While it is generally recommended that the possibility of interactions between crossed factors should be tested in cross-classified random effects modelling [44], it is also well known that complex models incorporating all possible interactions often fail to converge [45]. When we attempted to test the ‘maximal’ full random effects model, it had singular fit, a common outcome when the random effects structure is too complex for the data. In such cases, if there is no theoretical reason for expecting a random effect to be significant, the most complex element should be removed from the model [45]. Following these guidelines, we tested the random effects model again, gradually removing the most complex elements (first the three-way interaction, then the organisational unit by discipline interaction and finally the discipline by domain interaction term). At this point (with the three random effects of interest and a significant organisational unit by domain interaction included) the model converged.

The resulting model included the three random effects of interest (organisational unit, domain and discipline) and an organisational unit by domain interaction. The organisational unit by domain interaction was not of theoretical interest so we tested whether the fit of the model worsened when the organisational unit by domain interaction was removed (filtering the dataset to ensure that there were at least five respondents for each unique organisational unit and domain combination) and we found that it did not (χ2 = 0.8392, p = 0.36). With three random effects remaining in the model, we then checked whether the fit of the model worsened if the random effect for domain (which explained the least variance) was removed. This test revealed that model fit worsened significantly when the random effect for domain was not included (χ2 = 4.38, p <0.05). Importantly, this test supports our hypothesis that data sharing reflects the combined effect of individual, organisational unit, discipline and domain influences.

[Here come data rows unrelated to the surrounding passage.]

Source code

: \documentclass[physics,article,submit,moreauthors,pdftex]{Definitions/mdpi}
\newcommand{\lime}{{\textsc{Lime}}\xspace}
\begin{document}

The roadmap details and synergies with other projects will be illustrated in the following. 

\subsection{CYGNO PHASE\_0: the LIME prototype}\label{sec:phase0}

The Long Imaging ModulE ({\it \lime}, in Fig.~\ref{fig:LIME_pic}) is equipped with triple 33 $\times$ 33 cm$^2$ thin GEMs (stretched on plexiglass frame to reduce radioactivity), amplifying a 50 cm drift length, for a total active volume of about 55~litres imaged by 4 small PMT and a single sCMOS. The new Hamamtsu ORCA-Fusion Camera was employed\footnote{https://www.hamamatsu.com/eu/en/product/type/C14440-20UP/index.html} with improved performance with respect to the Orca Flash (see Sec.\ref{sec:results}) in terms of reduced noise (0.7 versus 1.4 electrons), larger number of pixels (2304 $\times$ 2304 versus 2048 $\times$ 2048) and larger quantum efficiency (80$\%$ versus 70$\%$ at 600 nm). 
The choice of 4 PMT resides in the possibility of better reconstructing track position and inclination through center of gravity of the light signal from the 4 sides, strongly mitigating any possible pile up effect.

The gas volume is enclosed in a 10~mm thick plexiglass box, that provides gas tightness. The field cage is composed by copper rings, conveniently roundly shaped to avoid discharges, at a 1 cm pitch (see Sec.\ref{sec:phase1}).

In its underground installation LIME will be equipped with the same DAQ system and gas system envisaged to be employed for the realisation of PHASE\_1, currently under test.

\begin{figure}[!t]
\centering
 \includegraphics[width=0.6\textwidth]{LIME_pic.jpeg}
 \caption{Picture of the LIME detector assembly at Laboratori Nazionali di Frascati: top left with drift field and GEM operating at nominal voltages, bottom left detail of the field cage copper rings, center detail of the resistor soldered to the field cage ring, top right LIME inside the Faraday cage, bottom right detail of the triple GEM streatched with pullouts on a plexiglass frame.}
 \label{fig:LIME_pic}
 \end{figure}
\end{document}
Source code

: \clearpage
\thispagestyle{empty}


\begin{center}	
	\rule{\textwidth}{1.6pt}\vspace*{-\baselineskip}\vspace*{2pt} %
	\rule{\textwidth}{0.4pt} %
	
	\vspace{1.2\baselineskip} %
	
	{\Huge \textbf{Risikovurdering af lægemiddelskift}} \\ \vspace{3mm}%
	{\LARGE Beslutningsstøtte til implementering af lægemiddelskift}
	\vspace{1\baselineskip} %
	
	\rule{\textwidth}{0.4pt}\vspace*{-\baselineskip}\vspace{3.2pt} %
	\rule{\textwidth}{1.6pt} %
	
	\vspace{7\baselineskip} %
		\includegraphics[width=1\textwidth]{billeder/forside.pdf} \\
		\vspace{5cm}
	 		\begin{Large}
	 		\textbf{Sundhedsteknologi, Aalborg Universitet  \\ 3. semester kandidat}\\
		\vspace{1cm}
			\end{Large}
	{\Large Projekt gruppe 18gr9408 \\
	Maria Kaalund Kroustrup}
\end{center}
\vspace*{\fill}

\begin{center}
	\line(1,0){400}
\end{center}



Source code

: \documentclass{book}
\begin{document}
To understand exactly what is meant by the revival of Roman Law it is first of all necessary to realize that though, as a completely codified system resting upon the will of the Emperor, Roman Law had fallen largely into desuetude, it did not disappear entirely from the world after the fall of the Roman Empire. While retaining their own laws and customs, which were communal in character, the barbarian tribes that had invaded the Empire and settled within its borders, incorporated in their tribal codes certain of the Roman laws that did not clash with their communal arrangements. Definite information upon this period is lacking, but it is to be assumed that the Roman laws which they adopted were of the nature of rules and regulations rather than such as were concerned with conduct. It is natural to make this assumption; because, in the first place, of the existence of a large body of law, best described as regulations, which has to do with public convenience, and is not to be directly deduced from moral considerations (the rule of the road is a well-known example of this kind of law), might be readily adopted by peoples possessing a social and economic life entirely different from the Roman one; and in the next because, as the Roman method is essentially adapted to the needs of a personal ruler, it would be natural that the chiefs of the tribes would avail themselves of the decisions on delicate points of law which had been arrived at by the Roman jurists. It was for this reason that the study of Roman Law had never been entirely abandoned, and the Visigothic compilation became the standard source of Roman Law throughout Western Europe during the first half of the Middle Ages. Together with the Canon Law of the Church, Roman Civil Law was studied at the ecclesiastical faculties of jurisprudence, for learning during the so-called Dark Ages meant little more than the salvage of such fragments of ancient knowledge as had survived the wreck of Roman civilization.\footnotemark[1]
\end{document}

The output from this random effects model is presented in Table 5 below. We can calculate the proportion of variance explained by each grouping factor by dividing the corresponding variance component by the total of all variance components in the model. For example, the variance in intercepts for organisational unit membership is 0.07986 which represents 10.42% of the total variance (0.07986 + 0.04697 + 0.03048 + 0.60909) in intentions to share data. Organisational unit membership is therefore most important since it explains 10.42% of the total variance in intentions to share data. Disciplinary membership explains 6.13% of variance in data sharing and domain membership explains 3.98% of the variance in data sharing. The remaining 79.47% of variance is residual variance, attributable to either individual researcher factors or error. It is worth noting the difference between these variance estimates and the intraclass correlations (ICC(1)) reported earlier (19%, 12% and 11% respectively). The intraclass correlations overestimate the variance attributable to each grouping factor because they do not take into account the effects due to the other (correlated) grouping factors. Similarly, Kim and Stanton’s higher estimate of variance due to disciplinary factors (19.1%) is probably inflated because they did not model other grouping factors (university or departmental membership, domain membership) that would have contributed to non-independence in their data.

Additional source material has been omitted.